Remembering Shimon Peres
Published October 5, 2016
Former Israeli president and prime minster Shimon Peres, who died at the age of 93 on Sept. 28, had a global profile as prominent as any leader from the Jewish State. That included recognition in the St. Louis Jewish community. Then serving as Israeli’s deputy prime minister, Peres visited the city in 2006 after the Lebanon War to raise funds for Jewish Federation’s Israel Emergency Campaign.
Some local Jewish leaders were able to meet Peres, a founder of Israel, on that trip. Some clergy or Jewish professionals heard him speak in Israel. And still other members of the St. Louis Jewish community simply followed his long career in public office.
We asked some of these people to share their thoughts on Peres and the impact he had on Israel and Jewry at large.
Peres visited St. Louis on Sept. 18, 2006, shortly before Rosh Hashanah. He told the crowd gathered at the Ritz-Carlton in Clayton that he continued to think positively about Israel’s future, despite the fact that 119 Israeli soldiers, more than 40 Israeli civilians and more than 1,000 Lebanese fighters and civilians were killed in the war.
“To me, being optimistic is about how we live our lives,” he said. “We have continued to live our lives and to look forward more than backward since l948; as we approach the Jewish New Year, I remain optimistic and wish everyone here a shana tova, a Happy New Year!”
During a lunch, Barry Rosenberg, then CEO of Jewish Federation of St. Louis, asked Peres about working in the 1930s as a shepherd on a kibbutz in British-controlled Palestine. Peres told him that he handled the sheep OK but that cows “are very hard to guide.”
“They go wherever they want to go,” Rosenberg recalled him saying. “You try to bring them in one direction and they walk off in a different direction.”

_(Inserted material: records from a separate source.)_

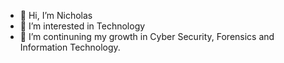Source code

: - 👋 Hi, I’m Nicholas
- 👀 I’m interested in Technology
- 🌱 I’m continuning my growth in Cyber Security, Forensics and Information Technology.


<!---
theonesingh/theonesingh is a ✨ special ✨ repository because its `README.md` (this file) appears on your GitHub profile.
You can click the Preview link to take a look at your changes.
--->
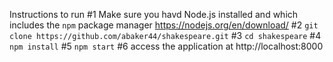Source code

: Instructions to run 
#1 Make sure you havd Node.js installed and which includes the `npm` package manager https://nodejs.org/en/download/
#2 `git clone https://github.com/abaker44/shakespeare.git`
#3 `cd shakespeare`
#4 `npm install`
#5 `npm start`
#6 access the application at http://localhost:8000
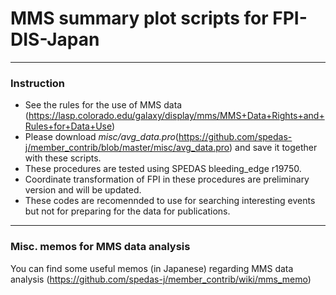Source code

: # MMS summary plot scripts for FPI-DIS-Japan 
----

### Instruction
* See the rules for the use of MMS data (https://lasp.colorado.edu/galaxy/display/mms/MMS+Data+Rights+and+Rules+for+Data+Use)
* Please download _misc/avg_data.pro_(https://github.com/spedas-j/member_contrib/blob/master/misc/avg_data.pro)
  and save it together with these scripts.
* These procedures are tested using SPEDAS bleeding_edge r19750.
* Coordinate transformation of FPI in these procedures are preliminary version and will be updated.
* These codes are recomennded to use for searching interesting events but not for preparing for the data for publications.

----
### Misc. memos for MMS data analysis 
You can find some useful memos (in Japanese) regarding MMS data analysis (https://github.com/spedas-j/member_contrib/wiki/mms_memo)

Then he added, “It was very good experience for working with the Jewish community,’ ” Rosenberg recalls. “I thought it was an incredibly funny line. I think that’s an indication of his wit, he took a strange question and turned it into a funny joke.”

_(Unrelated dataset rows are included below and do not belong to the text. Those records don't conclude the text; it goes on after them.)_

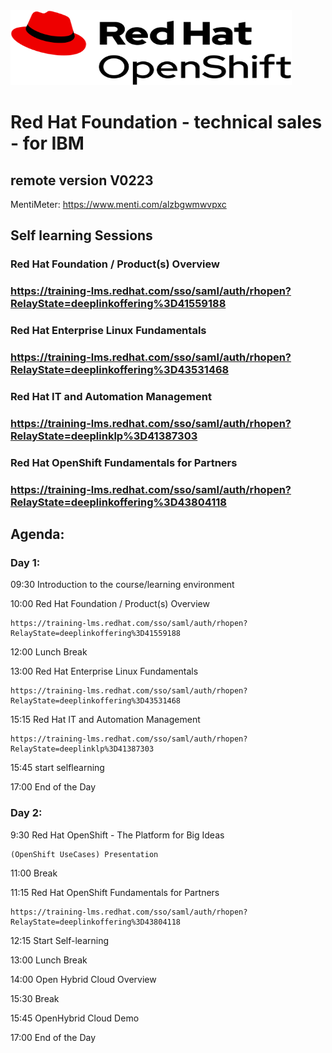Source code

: <img src="https://github.com/RHEPDS/OCPFundation4IBM/blob/main/logo.png" width="450" height="120">

# Red Hat Foundation - technical sales - for IBM 
## remote version V0223

MentiMeter: https://www.menti.com/alzbgwmwvpxc

## Self learning Sessions

### Red Hat Foundation / Product(s) Overview
### https://training-lms.redhat.com/sso/saml/auth/rhopen?RelayState=deeplinkoffering%3D41559188	

### Red Hat Enterprise Linux Fundamentals
### https://training-lms.redhat.com/sso/saml/auth/rhopen?RelayState=deeplinkoffering%3D43531468

### Red Hat IT and Automation Management
### https://training-lms.redhat.com/sso/saml/auth/rhopen?RelayState=deeplinklp%3D41387303

### Red Hat OpenShift Fundamentals for Partners
### https://training-lms.redhat.com/sso/saml/auth/rhopen?RelayState=deeplinkoffering%3D43804118

## Agenda:

### Day 1:

09:30	Introduction to the course/learning environment				

10:00	Red Hat Foundation / Product(s) Overview				 	

	https://training-lms.redhat.com/sso/saml/auth/rhopen?RelayState=deeplinkoffering%3D41559188	 

12:00	Lunch Break

13:00	Red Hat Enterprise Linux Fundamentals				

	https://training-lms.redhat.com/sso/saml/auth/rhopen?RelayState=deeplinkoffering%3D43531468

15:15	Red Hat IT and Automation Management				

	https://training-lms.redhat.com/sso/saml/auth/rhopen?RelayState=deeplinklp%3D41387303	

15:45	start selflearning

17:00	End of the Day

### Day 2:

9:30	Red Hat OpenShift - The Platform for Big Ideas		

	(OpenShift UseCases) Presentation					

11:00	Break

11:15	Red Hat OpenShift Fundamentals for Partners			

	https://training-lms.redhat.com/sso/saml/auth/rhopen?RelayState=deeplinkoffering%3D43804118

12:15	Start Self-learning

13:00	Lunch Break

14:00	Open Hybrid Cloud  Overview					

15:30	Break

15:45	OpenHybrid Cloud Demo					

17:00	End of the Day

Rosenberg also attended several Israeli Presidential conferences, gatherings of leaders in fields ranging from business to art, founded by Peres in 2008.

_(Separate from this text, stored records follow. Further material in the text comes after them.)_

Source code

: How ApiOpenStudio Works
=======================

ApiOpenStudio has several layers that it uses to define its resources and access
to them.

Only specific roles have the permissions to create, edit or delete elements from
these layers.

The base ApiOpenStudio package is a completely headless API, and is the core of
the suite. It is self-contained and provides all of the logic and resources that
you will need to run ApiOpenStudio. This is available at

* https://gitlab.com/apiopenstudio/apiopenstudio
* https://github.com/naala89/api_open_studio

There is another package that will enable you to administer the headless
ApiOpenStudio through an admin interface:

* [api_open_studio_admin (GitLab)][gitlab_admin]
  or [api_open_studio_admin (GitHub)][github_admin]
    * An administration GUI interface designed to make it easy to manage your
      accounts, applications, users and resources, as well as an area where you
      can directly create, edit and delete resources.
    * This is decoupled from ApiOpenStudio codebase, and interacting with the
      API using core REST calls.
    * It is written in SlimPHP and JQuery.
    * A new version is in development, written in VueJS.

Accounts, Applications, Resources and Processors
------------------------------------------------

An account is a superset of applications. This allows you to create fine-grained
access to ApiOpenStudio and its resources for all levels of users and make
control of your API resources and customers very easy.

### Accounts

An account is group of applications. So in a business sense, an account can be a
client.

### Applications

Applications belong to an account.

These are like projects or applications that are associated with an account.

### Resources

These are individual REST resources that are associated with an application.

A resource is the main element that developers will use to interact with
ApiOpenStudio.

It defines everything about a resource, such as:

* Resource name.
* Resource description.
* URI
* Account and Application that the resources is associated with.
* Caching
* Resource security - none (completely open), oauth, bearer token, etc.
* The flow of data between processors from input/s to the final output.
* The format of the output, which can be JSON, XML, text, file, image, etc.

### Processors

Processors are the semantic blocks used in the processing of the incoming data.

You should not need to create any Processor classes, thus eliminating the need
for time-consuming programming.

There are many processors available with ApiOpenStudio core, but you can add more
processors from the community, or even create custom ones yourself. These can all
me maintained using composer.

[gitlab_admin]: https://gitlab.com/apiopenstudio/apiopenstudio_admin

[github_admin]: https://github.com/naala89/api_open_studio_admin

“Whenever he spoke, he did so with a great deal of passion, not only for the Jewish community, but also for the whole Middle East environment. He had a vision of collaborative Middle East, where Arab countries and Israel were working together and cooperating on water projects and energy projects. He really believed that that was possible, and he spent the last section of his life trying to pursue that.”
Heschel Raskas, a former Federation president, also had memories of Peres both in St. Louis and at the conferences in Israel. He introduced Peres at a press conference in St. Louis.
“I was particularly impressed by his ability to communicate his vision of peace and the importance of Israel for the Jewish people and the world,” Raskas said.
He once was in the audience at a president’s conference in 2013 for a panel discussion of Arab bloggers co-hosted by Peres and actress Sharon Stone.
“He coaxed her into talking about how she had gone to the Western Wall and what that meant to her,” Raskas recalled.
Both Rosenberg and Raskas said they noticed Peres’ well-known curious nature. Rosenberg praised Peres as an early champion of nanotechnology.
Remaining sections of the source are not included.